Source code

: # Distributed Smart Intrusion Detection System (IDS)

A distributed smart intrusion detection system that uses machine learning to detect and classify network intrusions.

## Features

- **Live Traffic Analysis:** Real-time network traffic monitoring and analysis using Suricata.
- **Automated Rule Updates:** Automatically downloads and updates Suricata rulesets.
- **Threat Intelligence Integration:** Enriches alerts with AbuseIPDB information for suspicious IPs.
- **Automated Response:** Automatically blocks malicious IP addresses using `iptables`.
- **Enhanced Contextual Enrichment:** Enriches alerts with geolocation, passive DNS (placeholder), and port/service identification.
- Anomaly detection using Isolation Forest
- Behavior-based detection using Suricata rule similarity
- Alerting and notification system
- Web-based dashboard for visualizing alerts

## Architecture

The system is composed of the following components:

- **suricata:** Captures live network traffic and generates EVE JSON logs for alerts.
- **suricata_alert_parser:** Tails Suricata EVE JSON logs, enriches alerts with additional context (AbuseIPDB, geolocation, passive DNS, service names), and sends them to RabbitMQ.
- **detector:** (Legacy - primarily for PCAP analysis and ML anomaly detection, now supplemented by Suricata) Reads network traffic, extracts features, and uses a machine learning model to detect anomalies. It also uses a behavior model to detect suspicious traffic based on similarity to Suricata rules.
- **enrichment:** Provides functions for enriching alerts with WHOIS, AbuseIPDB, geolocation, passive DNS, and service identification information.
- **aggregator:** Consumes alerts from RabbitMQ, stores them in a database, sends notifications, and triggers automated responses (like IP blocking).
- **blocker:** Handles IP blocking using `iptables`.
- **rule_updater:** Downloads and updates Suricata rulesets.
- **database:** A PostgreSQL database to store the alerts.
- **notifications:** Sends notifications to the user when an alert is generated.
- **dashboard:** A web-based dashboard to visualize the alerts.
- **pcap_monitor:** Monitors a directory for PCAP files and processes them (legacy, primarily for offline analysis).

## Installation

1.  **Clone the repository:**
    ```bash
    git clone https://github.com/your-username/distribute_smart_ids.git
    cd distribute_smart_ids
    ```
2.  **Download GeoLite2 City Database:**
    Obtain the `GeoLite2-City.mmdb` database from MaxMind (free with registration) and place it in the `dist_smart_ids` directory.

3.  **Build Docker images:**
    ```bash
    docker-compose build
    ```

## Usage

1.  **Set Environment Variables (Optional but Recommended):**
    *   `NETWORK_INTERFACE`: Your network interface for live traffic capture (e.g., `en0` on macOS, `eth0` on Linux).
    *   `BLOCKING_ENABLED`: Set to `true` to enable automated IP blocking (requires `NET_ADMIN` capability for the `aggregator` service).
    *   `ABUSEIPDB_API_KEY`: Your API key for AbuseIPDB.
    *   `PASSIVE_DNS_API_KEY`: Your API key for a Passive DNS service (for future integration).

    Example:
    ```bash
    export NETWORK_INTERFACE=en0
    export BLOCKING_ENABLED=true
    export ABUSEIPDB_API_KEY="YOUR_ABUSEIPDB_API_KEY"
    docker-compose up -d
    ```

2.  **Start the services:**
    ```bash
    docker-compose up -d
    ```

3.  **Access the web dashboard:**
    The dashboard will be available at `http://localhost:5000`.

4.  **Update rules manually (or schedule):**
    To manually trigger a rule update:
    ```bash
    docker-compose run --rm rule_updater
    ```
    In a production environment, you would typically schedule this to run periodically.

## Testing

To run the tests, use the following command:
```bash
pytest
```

ASSIGNED TASK: Above are the records; reproduce all of them exactly.

THE ANSWER:
Source code

: # Distributed Smart Intrusion Detection System (IDS)

A distributed smart intrusion detection system that uses machine learning to detect and classify network intrusions.

## Features

- **Live Traffic Analysis:** Real-time network traffic monitoring and analysis using Suricata.
- **Automated Rule Updates:** Automatically downloads and updates Suricata rulesets.
- **Threat Intelligence Integration:** Enriches alerts with AbuseIPDB information for suspicious IPs.
- **Automated Response:** Automatically blocks malicious IP addresses using `iptables`.
- **Enhanced Contextual Enrichment:** Enriches alerts with geolocation, passive DNS (placeholder), and port/service identification.
- Anomaly detection using Isolation Forest
- Behavior-based detection using Suricata rule similarity
- Alerting and notification system
- Web-based dashboard for visualizing alerts

## Architecture

The system is composed of the following components:

- **suricata:** Captures live network traffic and generates EVE JSON logs for alerts.
- **suricata_alert_parser:** Tails Suricata EVE JSON logs, enriches alerts with additional context (AbuseIPDB, geolocation, passive DNS, service names), and sends them to RabbitMQ.
- **detector:** (Legacy - primarily for PCAP analysis and ML anomaly detection, now supplemented by Suricata) Reads network traffic, extracts features, and uses a machine learning model to detect anomalies. It also uses a behavior model to detect suspicious traffic based on similarity to Suricata rules.
- **enrichment:** Provides functions for enriching alerts with WHOIS, AbuseIPDB, geolocation, passive DNS, and service identification information.
- **aggregator:** Consumes alerts from RabbitMQ, stores them in a database, sends notifications, and triggers automated responses (like IP blocking).
- **blocker:** Handles IP blocking using `iptables`.
- **rule_updater:** Downloads and updates Suricata rulesets.
- **database:** A PostgreSQL database to store the alerts.
- **notifications:** Sends notifications to the user when an alert is generated.
- **dashboard:** A web-based dashboard to visualize the alerts.
- **pcap_monitor:** Monitors a directory for PCAP files and processes them (legacy, primarily for offline analysis).

## Installation

1.  **Clone the repository:**
    ```bash
    git clone https://github.com/your-username/distribute_smart_ids.git
    cd distribute_smart_ids
    ```
2.  **Download GeoLite2 City Database:**
    Obtain the `GeoLite2-City.mmdb` database from MaxMind (free with registration) and place it in the `dist_smart_ids` directory.

3.  **Build Docker images:**
    ```bash
    docker-compose build
    ```

## Usage

1.  **Set Environment Variables (Optional but Recommended):**
    *   `NETWORK_INTERFACE`: Your network interface for live traffic capture (e.g., `en0` on macOS, `eth0` on Linux).
    *   `BLOCKING_ENABLED`: Set to `true` to enable automated IP blocking (requires `NET_ADMIN` capability for the `aggregator` service).
    *   `ABUSEIPDB_API_KEY`: Your API key for AbuseIPDB.
    *   `PASSIVE_DNS_API_KEY`: Your API key for a Passive DNS service (for future integration).

    Example:
    ```bash
    export NETWORK_INTERFACE=en0
    export BLOCKING_ENABLED=true
    export ABUSEIPDB_API_KEY="YOUR_ABUSEIPDB_API_KEY"
    docker-compose up -d
    ```

2.  **Start the services:**
    ```bash
    docker-compose up -d
    ```

3.  **Access the web dashboard:**
    The dashboard will be available at `http://localhost:5000`.

4.  **Update rules manually (or schedule):**
    To manually trigger a rule update:
    ```bash
    docker-compose run --rm rule_updater
    ```
    In a production environment, you would typically schedule this to run periodically.

## Testing

To run the tests, use the following command:
```bash
pytest
```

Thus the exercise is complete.